Comme les compositeurs viennois du début du XXe qui cherchent à sortir du carcan tonal et inventent le dodécaphonisme, Han Psi se dote d’une « tonique », le couple du noir et du blanc, qu’il ne cessera plus d’interroger, en le disposant dans d’inouïes combinaisons sérielles, car la série est un besoin autant qu’une méthode, le moyen de faire vibrer la variation, l’imperceptible nuance qui fait comprendre que l’énigme initiale posée sur le format de papier vient d’atteindre un degré satisfaisant de résolution.
Han Psi s’est effacé, avons-nous dit. Faisons donc de cet effacement de l’artiste, du manque de témoignages de son geste, l’espace de notre liberté. Son oeuvre attend son inventeur, celui ou celle qui saura lui trouver sa place véritable dans l’histoire des formes.

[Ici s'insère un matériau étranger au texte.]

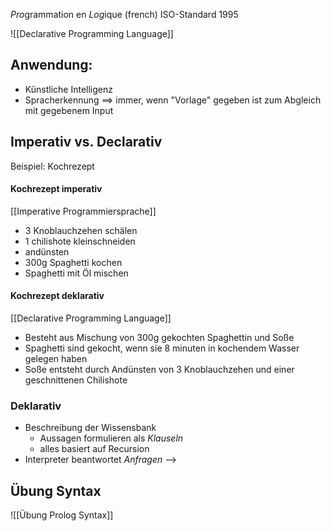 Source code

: *Pro*grammation en *Log*ique (french)
ISO-Standard 1995

![[Declarative Programming Language]]

## Anwendung:
- Künstliche Intelligenz
- Spracherkennung
==> immer, wenn "Vorlage" gegeben ist zum Abgleich mit gegebenem Input

## Imperativ vs. Declarativ
Beispiel: Kochrezept
#### Kochrezept imperativ
[[Imperative Programmiersprache]]
- 3 Knoblauchzehen schälen
- 1 chilishote kleinschneiden
- andünsten
- 300g Spaghetti kochen
- Spaghetti mit Öl mischen

#### Kochrezept deklarativ
[[Declarative Programming Language]]
- Besteht aus Mischung von 300g gekochten Spaghettin und Soße
- Spaghetti sind gekocht, wenn sie 8 minuten in kochendem Wasser gelegen haben
- Soße entsteht durch Andünsten von 3 Knoblauchzehen und einer geschnittenen Chilishote

### Deklarativ
- Beschreibung der Wissensbank
	- Aussagen formulieren als _Klauseln_
	- alles basiert auf Recursion
- Interpreter beantwortet _Anfragen_ --> 

## Übung Syntax
![[Übung Prolog Syntax]]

Pour l’heure, notre regard personnel ne peut que se prévaloir de la fréquentation assidue de ses oeuvres, l’immersion dans ce blanc et noir obstiné, la lecture du geste et du jet, l’interrogation face aux séries, la tentative de décodage des objets insolites, ces présences volatiles qui traversent le cadre ou s’y installent, ces paysages premiers nés de la tache sur le papier, ces éclaboussures de sang noir qui attestent qu’il y eut violence...
De cette fréquentation nous avons simplement voulu, dans l’inouïe profusion, faire quelques repérages et ménager de fragiles passerelles pour entrer chez cet effacé volontaire.
Bernard Le Doze
* L’expression latine signifie solitude bénie, seule félicité. Ce dicton, à l’origine controversée, se poursuit : ma cellule m’est une retraite inviolable et la solitude protège notre travail. On comprend que l’artiste ait adhéré à un tel programme !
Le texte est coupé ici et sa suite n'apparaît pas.